Return the material exactly, first line through the line containing "In first chapter", and nothing more. Pictures stay out.
- - -
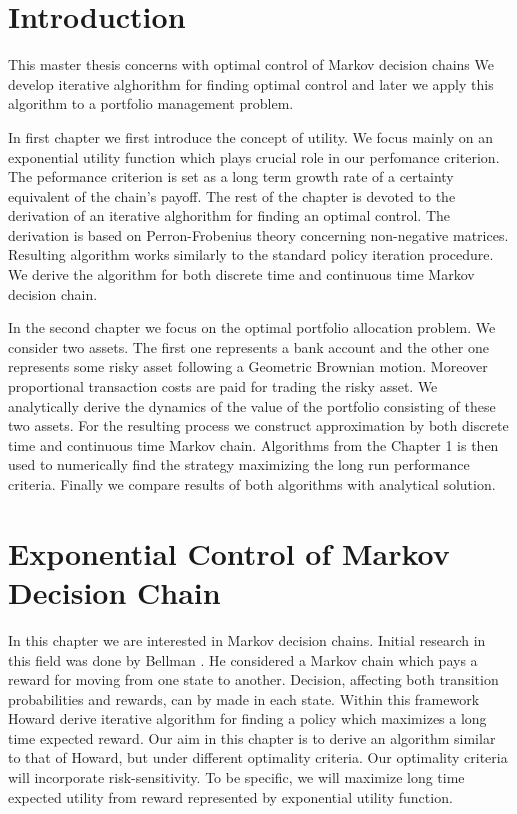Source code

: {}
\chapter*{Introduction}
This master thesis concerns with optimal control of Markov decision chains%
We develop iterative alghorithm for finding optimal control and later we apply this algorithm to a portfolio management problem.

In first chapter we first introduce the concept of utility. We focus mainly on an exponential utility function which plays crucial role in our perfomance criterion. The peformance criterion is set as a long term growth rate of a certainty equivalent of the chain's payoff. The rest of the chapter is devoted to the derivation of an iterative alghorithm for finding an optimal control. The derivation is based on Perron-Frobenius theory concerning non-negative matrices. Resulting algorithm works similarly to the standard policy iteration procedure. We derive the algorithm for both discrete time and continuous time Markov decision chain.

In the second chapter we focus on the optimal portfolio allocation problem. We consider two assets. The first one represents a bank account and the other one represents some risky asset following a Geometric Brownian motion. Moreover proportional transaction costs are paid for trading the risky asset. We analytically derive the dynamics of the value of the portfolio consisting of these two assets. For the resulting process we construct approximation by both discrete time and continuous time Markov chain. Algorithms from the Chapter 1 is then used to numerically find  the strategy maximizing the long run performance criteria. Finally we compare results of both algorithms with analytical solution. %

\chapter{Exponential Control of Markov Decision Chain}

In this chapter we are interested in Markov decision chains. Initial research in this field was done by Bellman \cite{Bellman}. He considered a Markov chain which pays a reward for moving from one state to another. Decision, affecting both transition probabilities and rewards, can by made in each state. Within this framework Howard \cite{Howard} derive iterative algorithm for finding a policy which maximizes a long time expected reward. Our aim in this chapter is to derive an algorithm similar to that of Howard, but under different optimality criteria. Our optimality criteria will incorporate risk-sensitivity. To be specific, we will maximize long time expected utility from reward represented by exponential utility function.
- - -
◆ PROBLEM SOLUTION ◆
Source code

: {}
\chapter*{Introduction}
This master thesis concerns with optimal control of Markov decision chains%
We develop iterative alghorithm for finding optimal control and later we apply this algorithm to a portfolio management problem.

In first chapter we first introduce the concept of utility. We focus mainly on an exponential utility function which plays crucial role in our perfomance criterion. The peformance criterion is set as a long term growth rate of a certainty equivalent of the chain's payoff. The rest of the chapter is devoted to the derivation of an iterative alghorithm for finding an optimal control. The derivation is based on Perron-Frobenius theory concerning non-negative matrices. Resulting algorithm works similarly to the standard policy iteration procedure. We derive the algorithm for both discrete time and continuous time Markov decision chain.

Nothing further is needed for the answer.